Which is not what anyone was suggesting.
But there is a line between playing aggressively and playing unnecessarily aggressive.
Yes, Anders was standing near the plate; he was practically standing on it.
No, there was no play at the plate to break up.
Yes, Spano could have gotten to the plate without colliding into a player not expecting it any number of ways.
It was a brutal, unnecessary shot that could have caused a serious injury but, most important, could have been avoided.
The rule is simple: no running over the catcher (and I'll add for effect — especially one who doesn't have the ball, which at the time was still in the outfield in the process of being relayed home to stop the runner behind Spano).
So call it a good, hard baseball play if you must.
But it was just one mistake, and while it contributed to the Hawks' demise, it wasn't the only reason for it.
After all, this is a team that had four runners picked off, three of them rather inexplicably.

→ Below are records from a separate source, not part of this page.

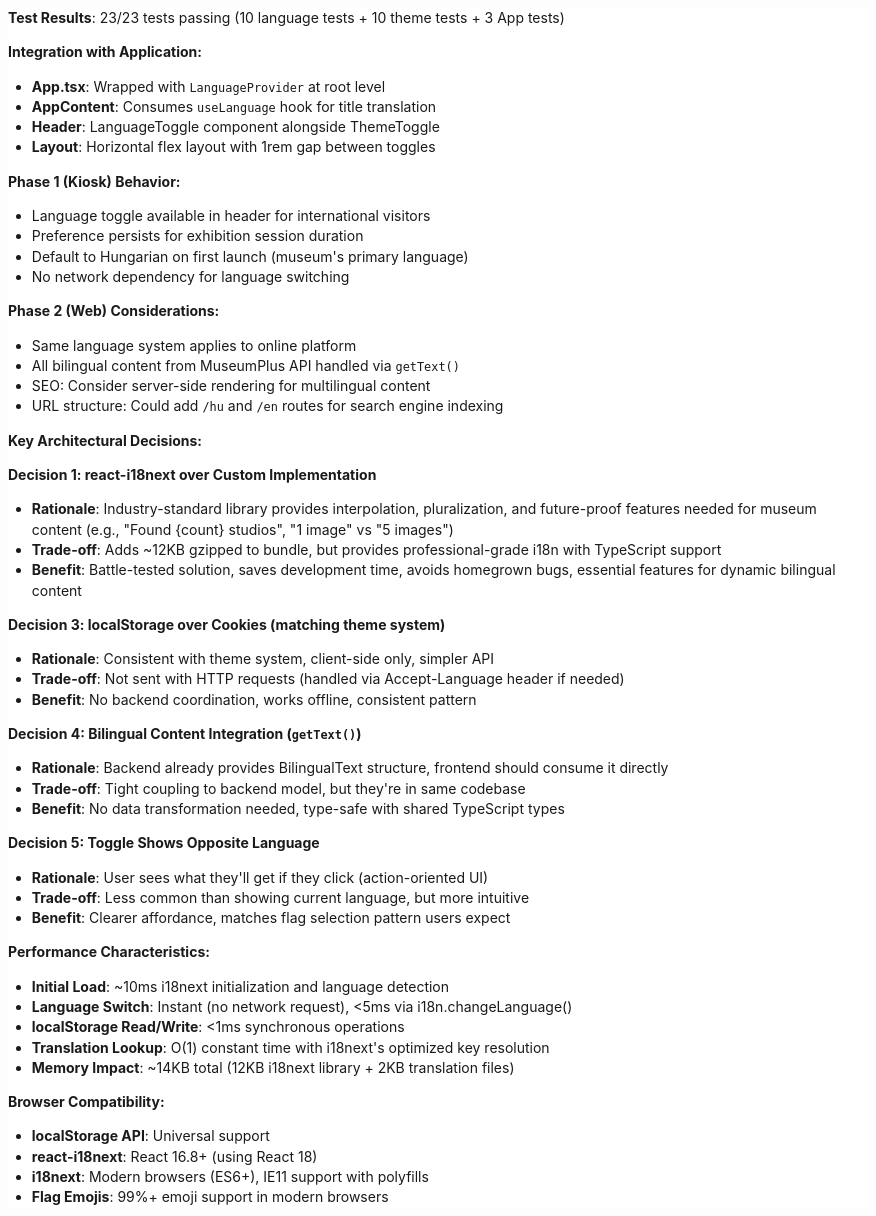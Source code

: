 **Test Results**: 23/23 tests passing (10 language tests + 10 theme tests + 3 App tests)

**Integration with Application:**
- **App.tsx**: Wrapped with `LanguageProvider` at root level
- **AppContent**: Consumes `useLanguage` hook for title translation
- **Header**: LanguageToggle component alongside ThemeToggle
- **Layout**: Horizontal flex layout with 1rem gap between toggles

**Phase 1 (Kiosk) Behavior:**
- Language toggle available in header for international visitors
- Preference persists for exhibition session duration
- Default to Hungarian on first launch (museum's primary language)
- No network dependency for language switching

**Phase 2 (Web) Considerations:**
- Same language system applies to online platform
- All bilingual content from MuseumPlus API handled via `getText()`
- SEO: Consider server-side rendering for multilingual content
- URL structure: Could add `/hu` and `/en` routes for search engine indexing

**Key Architectural Decisions:**

**Decision 1: react-i18next over Custom Implementation**
- **Rationale**: Industry-standard library provides interpolation, pluralization, and future-proof features needed for museum content (e.g., "Found {count} studios", "1 image" vs "5 images")
- **Trade-off**: Adds ~12KB gzipped to bundle, but provides professional-grade i18n with TypeScript support
- **Benefit**: Battle-tested solution, saves development time, avoids homegrown bugs, essential features for dynamic bilingual content

**Decision 3: localStorage over Cookies (matching theme system)**
- **Rationale**: Consistent with theme system, client-side only, simpler API
- **Trade-off**: Not sent with HTTP requests (handled via Accept-Language header if needed)
- **Benefit**: No backend coordination, works offline, consistent pattern

**Decision 4: Bilingual Content Integration (`getText()`)**
- **Rationale**: Backend already provides BilingualText structure, frontend should consume it directly
- **Trade-off**: Tight coupling to backend model, but they're in same codebase
- **Benefit**: No data transformation needed, type-safe with shared TypeScript types

**Decision 5: Toggle Shows Opposite Language**
- **Rationale**: User sees what they'll get if they click (action-oriented UI)
- **Trade-off**: Less common than showing current language, but more intuitive
- **Benefit**: Clearer affordance, matches flag selection pattern users expect

**Performance Characteristics:**
- **Initial Load**: ~10ms i18next initialization and language detection
- **Language Switch**: Instant (no network request), <5ms via i18n.changeLanguage()
- **localStorage Read/Write**: <1ms synchronous operations
- **Translation Lookup**: O(1) constant time with i18next's optimized key resolution
- **Memory Impact**: ~14KB total (12KB i18next library + 2KB translation files)

**Browser Compatibility:**
- **localStorage API**: Universal support
- **react-i18next**: React 16.8+ (using React 18)
- **i18next**: Modern browsers (ES6+), IE11 support with polyfills
- **Flag Emojis**: 99%+ emoji support in modern browsers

In the sixth inning with the score 4-2, Joe Cartwright intentionally got himself hung up between first and second, a little trickery Wrenn called for in the hope his runner on third could score before Cartwright was tagged out.
It didn't work.
And with runners on second and third and leadoff hitter Billy Farrell at the plate, a pickoff at third base ended the game when a hit would have tied it.
It wasn't one play.
It was a bunch of them.
A bunch of good reasons to be disappointed.